Work item - Find each line below containing the word "input" and copy it.

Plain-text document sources
# # # # # # #
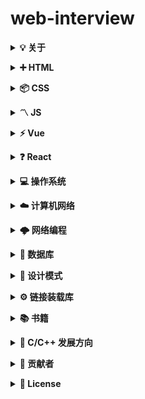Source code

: # web-interview

<b><details><summary>💡 关于</summary></b>

📚 本仓库是面向 <b>web 前端</b> 方向校招求职者、初学者的基础知识总结

🙏 仓库内容如有错误或改进欢迎 issue 或 pr。由于本人水平有限，仓库中的知识点有来自本人原创、读书笔记、书籍、博文等，非原创均已标明出处，如有遗漏，请 issue 提出。本仓库遵循 CC BY-NC-SA 4.0 协议，转载请注明出处。

</details>

<b><details><summary>➕ HTML</summary></b>

- <details><summary>1.简述一下你对HTML语义化的理解？</summary>
    用正确的标签做正确的事情。

    html 语义化让页面的内容结构化，结构更清晰，便于对浏览器、搜索引擎解析;即使在没有样式 CSS 情况下也以一种文档格式显示，并且是容易阅读的;

    搜索引擎的爬虫也依赖于 HTML 标记来确定上下文和各个关键字的权重，利于 SEO;

    使阅读源代码的人对网站更容易将网站分块，便于阅读维护理解。

  </details>

- <details><summary>2.Label的作用是什么？是怎么用的？</summary>
    label标签来定义表单控制间的关系,当用户选择该标签时，浏览器会自动将焦点转到和标签相关的表单控件上。
    ```
    <label for="Name">Number:</label>

    <input type=“text“name="Name" id="Name"/>

    <label>Date:<input type="text" name="B"/></label>
    ```

  </details>

</details>

<b><details><summary>📦 CSS</summary></b>

- <details><summary>HTML问答题</summary>
     11111
  </details>

</details>

<b><details><summary>〽️ JS</summary></b>

- [HTML 问答题](/HTML/01.md)

</details>

<b><details><summary>⚡️ Vue</summary></b>

- [HTML 问答题](/HTML/01.md)

</details>

<b><details><summary>❓ React</summary></b>

- [HTML 问答题](/HTML/01.md)

</details>

<b><details><summary>💻 操作系统</summary></b>

- [HTML 问答题](/HTML/01.md)

</details>

<b><details><summary>☁️ 计算机网络</summary></b>

- [HTML 问答题](/HTML/01.md)

</details>

<b><details><summary>🌩 网络编程</summary></b>

- [HTML 问答题](/HTML/01.md)

</details>

<b><details><summary>💾 数据库</summary></b>

- [HTML 问答题](/HTML/01.md)

</details>

<b><details><summary>📏 设计模式</summary></b>

- [HTML 问答题](/HTML/01.md)

</details>

<b><details><summary>⚙️ 链接装载库</summary></b>

- [HTML 问答题](/HTML/01.md)

</details>

<b><details><summary>📚 书籍</summary></b>

- [HTML 问答题](/HTML/01.md)

</details>

<b><details><summary>🔱 C/C++ 发展方向</summary></b>

- [HTML 问答题](/HTML/01.md)

</details>

<b><details><summary>👬 贡献者</summary></b>

包括勘误的 Issue、PR，排序按照贡献时间。

[tamarous](https://github.com/tamarous)

</details>

<b><details><summary>📜 License</summary></b>

本仓库遵循 CC BY-NC-SA 4.0（署名 - 非商业性使用） 协议，转载请注明出处。

[![CC BY-NC-SA 4.0](https://i.creativecommons.org/l/by-nc-sa/4.0/88x31.png)](LICENSE)

</details>
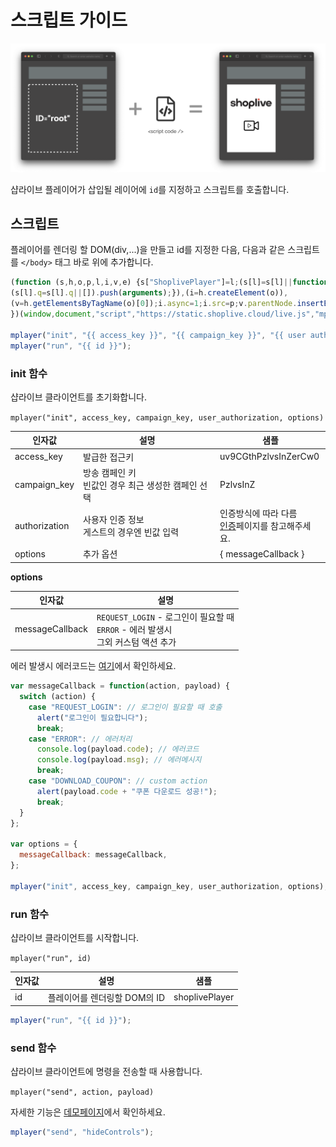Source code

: # 스크립트 가이드

![연동 흐름](./imgs/index/intro.png)

샵라이브 플레이어가 삽입될 레이어에 `id`를 지정하고 스크립트를 호출합니다.

## 스크립트

플레이어를 렌더링 할 DOM(div,...)을 만들고 id를 지정한 다음, 다음과 같은 스크립트를 `</body>` 태그 바로 위에 추가합니다.

```js
(function (s,h,o,p,l,i,v,e) {s["ShoplivePlayer"]=l;(s[l]=s[l]||function(){
(s[l].q=s[l].q||[]).push(arguments);}),(i=h.createElement(o)),
(v=h.getElementsByTagName(o)[0]);i.async=1;i.src=p;v.parentNode.insertBefore(i,v);
})(window,document,"script","https://static.shoplive.cloud/live.js","mplayer");

mplayer("init", "{{ access_key }}", "{{ campaign_key }}", "{{ user authorization }}", {{ options }});
mplayer("run", "{{ id }}");
```

### init 함수

샵라이브 클라이언트를 초기화합니다.

`mplayer("init", access_key, campaign_key, user_authorization, options)`

| 인자값        | 설명                                                    | 샘플                                                                    |
| ------------- | ------------------------------------------------------- | ----------------------------------------------------------------------- |
| access_key    | 발급한 접근키                                           | uv9CGthPzlvsInZerCw0                                                    |
| campaign_key  | 방송 캠페인 키<br />빈값인 경우 최근 생성한 캠페인 선택 | PzlvsInZ                                                                |
| authorization | 사용자 인증 정보<br />게스트의 경우엔 빈값 입력         | 인증방식에 따라 다름<br />[인증](./authorization)페이지를 참고해주세요. |
| options       | 추가 옵션                                               | { messageCallback }                                                     |

**options**

| 인자값          | 설명                                                                                       |
| --------------- | ------------------------------------------------------------------------------------------ |
| messageCallback | `REQUEST_LOGIN` - 로그인이 필요할 때<br />`ERROR` - 에러 발생시<br />그외 커스텀 액션 추가 |

에러 발생시 에러코드는 [여기](./error-code)에서 확인하세요.

```js
var messageCallback = function(action, payload) {
  switch (action) {
    case "REQUEST_LOGIN": // 로그인이 필요할 때 호출
      alert("로그인이 필요합니다");
      break;
    case "ERROR": // 에러처리
      console.log(payload.code); // 에러코드
      console.log(payload.msg); // 에러메시지
      break;
    case "DOWNLOAD_COUPON": // custom action
      alert(payload.code + "쿠폰 다운로드 성공!");
      break;
  }
};

var options = {
  messageCallback: messageCallback,
};

mplayer("init", access_key, campaign_key, user_authorization, options);
```

### run 함수

샵라이브 클라이언트를 시작합니다.

`mplayer("run", id)`

| 인자값 | 설명                         | 샘플           |
| ------ | ---------------------------- | -------------- |
| id     | 플레이어를 렌더링할 DOM의 ID | shoplivePlayer |

```js
mplayer("run", "{{ id }}");
```


### send 함수

샵라이브 클라이언트에 명령을 전송할 때 사용합니다.

`mplayer("send", action, payload)`

자세한 기능은 [데모페이지](../demo/controls)에서 확인하세요.

```js
mplayer("send", "hideControls");
```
# # # # # # #
Solved exercise -
    <input type=“text“name="Name" id="Name"/>
    <label>Date:<input type="text" name="B"/></label>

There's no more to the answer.